Gubareva LV, et al. – Here authors sought to provide the global update on the susceptibility of human influenza viruses to neuraminidase inhibitors, 2015–2016. Overall, it was observed that the vast majority (>99%) of the viruses tested by WHO Collaborating Centres (WHO CCs) were susceptible to all four neuraminidase inhibitors (NAIs), showing normal inhibition (NI). Hence, NAIs were recommended for the treatment of influenza virus infections. Nevertheless, the data suggested continued drug susceptibility monitoring using both NAI assay and sequence analysis as indispensable.

• Four World Health Organization (WHO) Collaborating Centres for Reference and Research on Influenza and one WHO Collaborating Centre for the Surveillance, Epidemiology and Control of Influenza (WHO CCs) assessed antiviral susceptibility of 14,330 influenza A and B viruses collected by WHO–recognized National Influenza Centres (NICs) between May 2015 and May 2016.
• Researchers used Neuraminidase (NA) inhibition assay to determine 50% inhibitory concentration (IC50) data for NA inhibitors (NAIs) oseltamivir, zanamivir, peramivir and laninamivir.
• In addition, they retrieved NA sequences from 13,484 influenza viruses from public sequence databases and screened them for amino acid substitutions (AAS) associated with reduced inhibition (RI) or highly reduced inhibition (HRI) by NAIs.
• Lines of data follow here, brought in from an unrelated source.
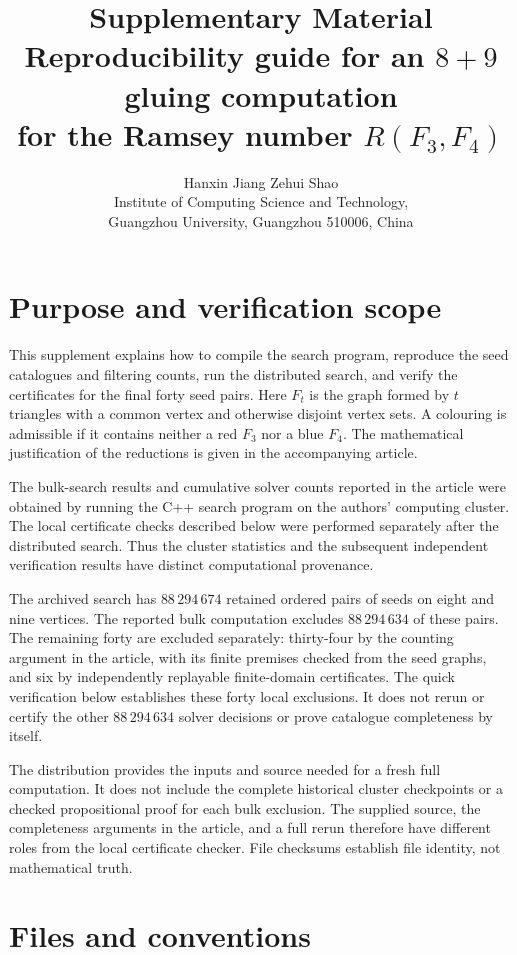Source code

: \documentclass[11pt]{article}
\title{Supplementary Material\\[0.4em]
\large Reproducibility guide for an $8+9$ gluing computation\\
for the Ramsey number $R(F_3,F_4)$}
\author{Hanxin Jiang \quad Zehui Shao\\[0.4em]
\small Institute of Computing Science and Technology,\\
\small Guangzhou University, Guangzhou 510006, China}
\date{}
\begin{document}
\maketitle

\section{Purpose and verification scope}

This supplement explains how to compile the search program, reproduce the
seed catalogues and filtering counts, run the distributed search, and verify
the certificates for the final forty seed pairs. Here $F_t$ is the graph
formed by $t$ triangles with a common vertex and otherwise disjoint vertex
sets. A colouring is admissible if it contains neither a red $F_3$ nor a blue
$F_4$. The mathematical justification of the reductions is given in the
accompanying article.

The bulk-search results and cumulative solver counts reported in the
article were obtained by running the C++ search program on the authors'
computing cluster. The local certificate checks described below were
performed separately after the distributed search. Thus the cluster
statistics and the subsequent independent verification results have
distinct computational provenance.

The archived search has $88\,294\,674$ retained ordered pairs of seeds on
eight and nine vertices. The reported bulk computation excludes
$88\,294\,634$ of these pairs. The remaining forty are excluded separately:
thirty-four by the counting argument in the article, with its finite
premises checked from the seed graphs, and six by independently replayable
finite-domain certificates. The quick verification below establishes these
forty local exclusions. It does not rerun or certify the other
$88\,294\,634$ solver decisions or prove catalogue completeness by itself.

The distribution provides the inputs and source needed for a fresh full
computation. It does not include the complete historical cluster
checkpoints or a checked propositional proof for each bulk exclusion.
The supplied source, the completeness arguments in the article, and a
full rerun therefore have different roles from the local certificate
checker. File checksums establish file identity, not mathematical truth.

\section{Files and conventions}
\end{document}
• 93% of the viruses tested by WHO CCs were from three WHO regions: Western Pacific, the Americas and Europe.
• RI or HRI was exhibited in approximately 0.8% (n = 113) by at least one of four NAIs.
• In common with the previous seasons, the most common NA AAS was H275Y in A(H1N1)pdm09 viruses, which indicated HRI by oseltamivir and peramivir.
• Two A(H1N1)pdm09 viruses were observed to carry a rare NA AAS, S247R, it seemed to confer RI/HRI by the four NAIs.
• Findings revealed that the overall frequency of A(H1N1)pdm09 viruses containing NA AAS associated with RI/HRI was approximately 1.8% (125/6915), which was slightly higher than in the previous 2014–15 season (0.5%).
• A new AAS, NA H134N was identified in three B/Victoria–lineage viruses, that conferred HRI by zanamivir and laninamivir, and borderline HRI by peramivir.
• A single B/Victoria–lineage virus seemed to harbour NA G104E, which was associated with HRI by all four NAIs.
• Among type B viruses, the overall frequency of RI/HRI phenotype was approximately 0.6% (43/7677), which is lower than that in the previous season.